# 4k High-End TV using Ext HDD and USB inputs



## mccauley (Dec 31, 2021)

I'm looking at some high-end 4K TVs with HDR and all the extras to get the best picture possible. This requires a high bitrate signal input or a $2,000 TV more or less displays the same picture quality as a $500 TV. The streaming options produce lower quality images due to additional compression and low bitrate signals and are unacceptable for most of my viewings. So what are the options to get the best possible 4k signal to the TV?

A UHD Blu-ray player plugged into the TV's HDMI input would provide the highest quality image, but would require the purchase of expensive disks of many movies that I already have...

My movie collection resides on multiple 3TB Ext HDDs which I'd like to plug directly into the TV's USB ports. Given the relative prices of USB 3.0 vs. 2.0, I don't understand why the majority of TVs use USB 2 ports, even if USB 2 will actually do the job...
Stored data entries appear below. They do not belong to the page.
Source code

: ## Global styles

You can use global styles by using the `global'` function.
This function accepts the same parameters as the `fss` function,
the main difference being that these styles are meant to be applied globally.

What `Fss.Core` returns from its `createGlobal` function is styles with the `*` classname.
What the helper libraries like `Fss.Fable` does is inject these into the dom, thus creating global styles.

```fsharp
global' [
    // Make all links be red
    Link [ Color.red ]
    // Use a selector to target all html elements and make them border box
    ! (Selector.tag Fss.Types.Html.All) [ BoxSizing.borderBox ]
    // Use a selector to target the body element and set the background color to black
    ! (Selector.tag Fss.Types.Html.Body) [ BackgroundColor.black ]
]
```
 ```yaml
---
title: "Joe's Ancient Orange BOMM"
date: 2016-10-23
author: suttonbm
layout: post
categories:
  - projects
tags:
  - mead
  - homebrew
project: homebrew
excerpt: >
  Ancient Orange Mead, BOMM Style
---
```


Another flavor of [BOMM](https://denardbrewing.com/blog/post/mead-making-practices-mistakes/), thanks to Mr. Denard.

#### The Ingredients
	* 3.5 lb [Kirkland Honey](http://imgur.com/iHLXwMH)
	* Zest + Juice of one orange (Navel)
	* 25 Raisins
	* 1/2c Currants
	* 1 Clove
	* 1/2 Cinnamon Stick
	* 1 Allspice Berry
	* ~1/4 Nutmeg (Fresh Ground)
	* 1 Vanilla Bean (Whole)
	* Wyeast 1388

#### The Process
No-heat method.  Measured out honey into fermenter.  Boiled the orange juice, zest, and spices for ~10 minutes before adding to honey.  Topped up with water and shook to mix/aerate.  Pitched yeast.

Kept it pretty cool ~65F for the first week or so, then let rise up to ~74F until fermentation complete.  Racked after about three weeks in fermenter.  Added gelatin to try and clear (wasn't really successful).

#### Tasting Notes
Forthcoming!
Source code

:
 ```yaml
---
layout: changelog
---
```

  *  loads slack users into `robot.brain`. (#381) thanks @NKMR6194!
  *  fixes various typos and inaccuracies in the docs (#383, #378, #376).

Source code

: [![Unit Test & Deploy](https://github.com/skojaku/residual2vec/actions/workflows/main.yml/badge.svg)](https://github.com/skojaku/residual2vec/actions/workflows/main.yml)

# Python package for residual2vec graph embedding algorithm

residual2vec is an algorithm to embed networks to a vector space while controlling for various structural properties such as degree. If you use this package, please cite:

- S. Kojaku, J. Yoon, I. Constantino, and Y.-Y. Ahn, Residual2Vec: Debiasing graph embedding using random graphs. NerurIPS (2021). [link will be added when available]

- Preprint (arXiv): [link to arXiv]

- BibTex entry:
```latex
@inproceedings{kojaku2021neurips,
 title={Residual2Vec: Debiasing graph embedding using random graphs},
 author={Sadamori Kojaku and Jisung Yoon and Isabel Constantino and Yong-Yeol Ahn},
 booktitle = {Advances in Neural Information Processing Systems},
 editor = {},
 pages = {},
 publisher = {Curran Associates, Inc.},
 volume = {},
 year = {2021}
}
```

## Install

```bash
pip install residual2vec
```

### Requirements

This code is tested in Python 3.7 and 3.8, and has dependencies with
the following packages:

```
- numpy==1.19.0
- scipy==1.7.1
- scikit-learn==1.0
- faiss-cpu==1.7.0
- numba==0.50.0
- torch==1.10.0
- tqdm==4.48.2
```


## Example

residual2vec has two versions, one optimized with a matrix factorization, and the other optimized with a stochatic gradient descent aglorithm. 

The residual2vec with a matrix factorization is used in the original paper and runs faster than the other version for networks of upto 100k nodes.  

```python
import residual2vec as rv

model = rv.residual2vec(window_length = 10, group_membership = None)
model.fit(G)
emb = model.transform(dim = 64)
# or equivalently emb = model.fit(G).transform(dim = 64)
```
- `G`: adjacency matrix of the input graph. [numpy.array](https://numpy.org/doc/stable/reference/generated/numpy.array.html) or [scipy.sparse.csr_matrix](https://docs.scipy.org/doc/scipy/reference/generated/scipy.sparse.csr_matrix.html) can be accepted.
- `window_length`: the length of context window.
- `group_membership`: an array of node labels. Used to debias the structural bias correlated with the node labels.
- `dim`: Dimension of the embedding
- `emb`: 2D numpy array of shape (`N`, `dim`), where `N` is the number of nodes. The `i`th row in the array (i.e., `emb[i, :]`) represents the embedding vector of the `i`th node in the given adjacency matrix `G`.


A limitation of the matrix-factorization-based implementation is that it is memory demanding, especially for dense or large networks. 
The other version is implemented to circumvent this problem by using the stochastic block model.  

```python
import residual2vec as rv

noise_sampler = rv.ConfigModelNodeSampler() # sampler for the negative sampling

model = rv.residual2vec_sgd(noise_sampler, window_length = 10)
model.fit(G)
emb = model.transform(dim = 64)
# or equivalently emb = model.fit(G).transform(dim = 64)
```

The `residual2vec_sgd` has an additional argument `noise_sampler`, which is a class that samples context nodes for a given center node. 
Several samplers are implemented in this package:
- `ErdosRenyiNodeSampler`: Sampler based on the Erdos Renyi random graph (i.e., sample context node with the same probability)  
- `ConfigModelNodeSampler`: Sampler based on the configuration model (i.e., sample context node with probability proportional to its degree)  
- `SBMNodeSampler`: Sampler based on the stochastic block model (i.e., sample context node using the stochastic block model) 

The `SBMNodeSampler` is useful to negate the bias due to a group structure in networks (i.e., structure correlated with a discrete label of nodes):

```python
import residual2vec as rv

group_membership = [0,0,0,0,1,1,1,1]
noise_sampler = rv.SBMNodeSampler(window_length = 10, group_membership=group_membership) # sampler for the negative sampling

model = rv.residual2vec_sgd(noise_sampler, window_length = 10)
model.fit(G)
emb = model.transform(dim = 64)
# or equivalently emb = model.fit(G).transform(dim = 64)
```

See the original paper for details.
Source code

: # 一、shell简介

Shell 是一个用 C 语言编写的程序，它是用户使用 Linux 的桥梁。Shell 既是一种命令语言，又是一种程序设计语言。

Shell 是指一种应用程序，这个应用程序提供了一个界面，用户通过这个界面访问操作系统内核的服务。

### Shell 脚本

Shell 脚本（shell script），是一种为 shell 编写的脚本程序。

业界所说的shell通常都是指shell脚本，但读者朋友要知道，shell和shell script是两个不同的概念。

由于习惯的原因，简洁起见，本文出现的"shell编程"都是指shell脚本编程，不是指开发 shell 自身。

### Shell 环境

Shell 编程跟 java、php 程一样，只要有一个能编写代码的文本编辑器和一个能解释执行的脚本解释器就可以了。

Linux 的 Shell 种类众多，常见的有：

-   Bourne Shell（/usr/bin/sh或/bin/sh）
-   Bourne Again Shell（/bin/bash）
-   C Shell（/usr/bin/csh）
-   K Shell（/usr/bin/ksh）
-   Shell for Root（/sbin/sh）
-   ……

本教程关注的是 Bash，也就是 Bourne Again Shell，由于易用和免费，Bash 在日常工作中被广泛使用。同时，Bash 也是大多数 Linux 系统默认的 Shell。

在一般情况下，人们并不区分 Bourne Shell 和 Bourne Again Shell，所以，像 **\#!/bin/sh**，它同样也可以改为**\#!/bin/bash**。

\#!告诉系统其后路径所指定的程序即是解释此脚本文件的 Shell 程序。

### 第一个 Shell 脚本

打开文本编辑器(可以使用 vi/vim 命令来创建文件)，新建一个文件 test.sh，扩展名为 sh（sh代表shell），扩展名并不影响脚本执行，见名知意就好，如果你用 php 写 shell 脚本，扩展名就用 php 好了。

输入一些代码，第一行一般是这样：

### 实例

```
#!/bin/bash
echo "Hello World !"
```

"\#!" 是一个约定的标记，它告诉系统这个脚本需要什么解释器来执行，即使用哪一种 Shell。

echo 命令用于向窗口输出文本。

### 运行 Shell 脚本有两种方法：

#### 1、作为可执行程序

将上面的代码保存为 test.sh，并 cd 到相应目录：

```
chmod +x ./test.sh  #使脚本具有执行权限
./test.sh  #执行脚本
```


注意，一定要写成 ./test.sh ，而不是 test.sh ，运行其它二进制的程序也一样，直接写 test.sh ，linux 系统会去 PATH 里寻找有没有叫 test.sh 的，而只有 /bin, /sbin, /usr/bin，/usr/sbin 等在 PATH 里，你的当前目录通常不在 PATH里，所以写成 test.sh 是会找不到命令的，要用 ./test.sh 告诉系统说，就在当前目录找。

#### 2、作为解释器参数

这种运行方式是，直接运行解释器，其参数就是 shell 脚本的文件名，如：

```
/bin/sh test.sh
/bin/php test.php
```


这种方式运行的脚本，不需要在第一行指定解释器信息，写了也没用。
My current UHD files are putting out typical bitrates of 70 Megabits/sec (or 8.75 Megabytes) and occasionally as high as 100 Megabits/s (or 12.5 Megabytes). Transfer speed with USB 2 is frequently stated as 480 Megabit/s (60 Megabytes), but this is measured at the controller, and is not the actual data transfer speed. The few posts I have found of actual test results indicate typical transfer speeds of 25 Megabytes, which is twice the required bitrate for the 4k movies. It appears that USB 2.0 is up to the task.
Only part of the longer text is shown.